Il tecnico Pep Guardiola durante la conferenza stampa pre-gara ha chiarito le sue intenzioni riguardo la sfida contro il Real Madrid. Desidera dai suoi giocatore una partita perfetta cercando di ribaltare un risultato roboante, ma nulla è impossibile considerando i precedenti del Manchester City. La formazione iniziale probabilmente sarà con: Donnarumma, Khusanov, Ruben Dias, Guehi, O’Reilly, Rodri, Bernardo Silva, Semenyo, Cherki, Doku, Haaland.
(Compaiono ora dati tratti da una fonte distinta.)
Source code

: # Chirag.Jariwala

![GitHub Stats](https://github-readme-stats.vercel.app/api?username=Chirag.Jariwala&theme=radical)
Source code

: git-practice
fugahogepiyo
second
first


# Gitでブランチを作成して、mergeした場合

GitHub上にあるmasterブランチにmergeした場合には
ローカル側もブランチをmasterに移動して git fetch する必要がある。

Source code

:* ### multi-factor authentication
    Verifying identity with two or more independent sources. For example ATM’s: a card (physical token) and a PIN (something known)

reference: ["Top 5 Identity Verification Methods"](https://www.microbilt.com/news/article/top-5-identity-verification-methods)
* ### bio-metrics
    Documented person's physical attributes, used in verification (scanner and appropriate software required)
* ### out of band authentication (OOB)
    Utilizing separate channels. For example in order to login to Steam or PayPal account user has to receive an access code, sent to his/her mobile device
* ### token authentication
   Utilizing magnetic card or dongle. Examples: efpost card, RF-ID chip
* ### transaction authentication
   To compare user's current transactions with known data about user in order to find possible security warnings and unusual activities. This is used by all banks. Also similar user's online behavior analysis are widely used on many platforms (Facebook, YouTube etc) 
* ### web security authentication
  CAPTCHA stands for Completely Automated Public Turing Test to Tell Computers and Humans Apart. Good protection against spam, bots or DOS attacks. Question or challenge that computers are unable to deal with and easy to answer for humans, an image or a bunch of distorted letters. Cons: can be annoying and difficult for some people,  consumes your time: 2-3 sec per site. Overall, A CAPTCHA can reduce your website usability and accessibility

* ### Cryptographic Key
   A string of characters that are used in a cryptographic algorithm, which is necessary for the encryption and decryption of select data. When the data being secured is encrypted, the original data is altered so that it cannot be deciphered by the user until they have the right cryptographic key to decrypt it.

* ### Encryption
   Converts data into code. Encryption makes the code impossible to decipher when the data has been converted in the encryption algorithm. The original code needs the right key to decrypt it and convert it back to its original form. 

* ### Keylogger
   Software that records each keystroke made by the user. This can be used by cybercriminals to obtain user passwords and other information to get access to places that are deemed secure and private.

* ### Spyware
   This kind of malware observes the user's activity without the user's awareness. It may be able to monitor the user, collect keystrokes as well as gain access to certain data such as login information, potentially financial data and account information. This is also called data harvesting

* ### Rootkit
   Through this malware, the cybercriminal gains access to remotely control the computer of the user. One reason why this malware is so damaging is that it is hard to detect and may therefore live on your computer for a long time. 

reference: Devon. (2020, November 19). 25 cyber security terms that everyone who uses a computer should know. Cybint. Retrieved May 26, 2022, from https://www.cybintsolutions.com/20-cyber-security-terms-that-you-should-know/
Manchester City, le dichiarazioni di Pep Guardiola
Ecco dunque le parole del tecnico Pep Guardiola riguardo la sfida di ritorno degli Ottavi di finale di Champions League, contro il Real Madrid: “È una partita molto sentita, può accadere ogni genere di cosa. Questo sport ci ha insegnato che molte cose possono accadere in una partita di calcio. Dobbiamo concentrarci e cercare di vincere la gara. La maggior parte dei miei sono nuovi in questa esperienza e non siamo lo stesso gruppo che molti anni ha stupito in Europa. Ma allo stesso tempo, è un’esperienza e un’opportunità incredibile da provare. Non sono preoccupato di creare occasioni, sono abbastanza sicuro che siamo in grado di farlo. Si tratta di come difenderemo contro di loro. Il compito è arduo per segnare tre reti contro il Real Madrid e non è facile e il risultato all’andata non è dalla nostra. Ma allo stesso tempo, siamo qui e all’Etihad possiamo sempre creare più slancio possibile con la nostra tifoseria e fare una gara perfetta per i giocatori di talento che abbiamo e difendere con attenzione. Ogni giocatore dovrà dare il massimo nella propria zona di competenza.”
“Cercheremo di aggredire fin da subito l’avversario ma con delle contromisure. Dovremo essere perfetti, per circa novantatré minuti e ci limiteremo a provare, non mollare. Possiamo creare di sicuro milioni di possibilità, ne siamo consapevoli. Se siamo in grado di essere perforanti e soprattutto difendere bene, sempre saremo in partita. Siamo abituati a vivere certe situazioni in questa competizione, ma poi siamo stati eliminati complici anche i piccoli dettagli. La perfezione possiamo metterla in pratica in queste gare.”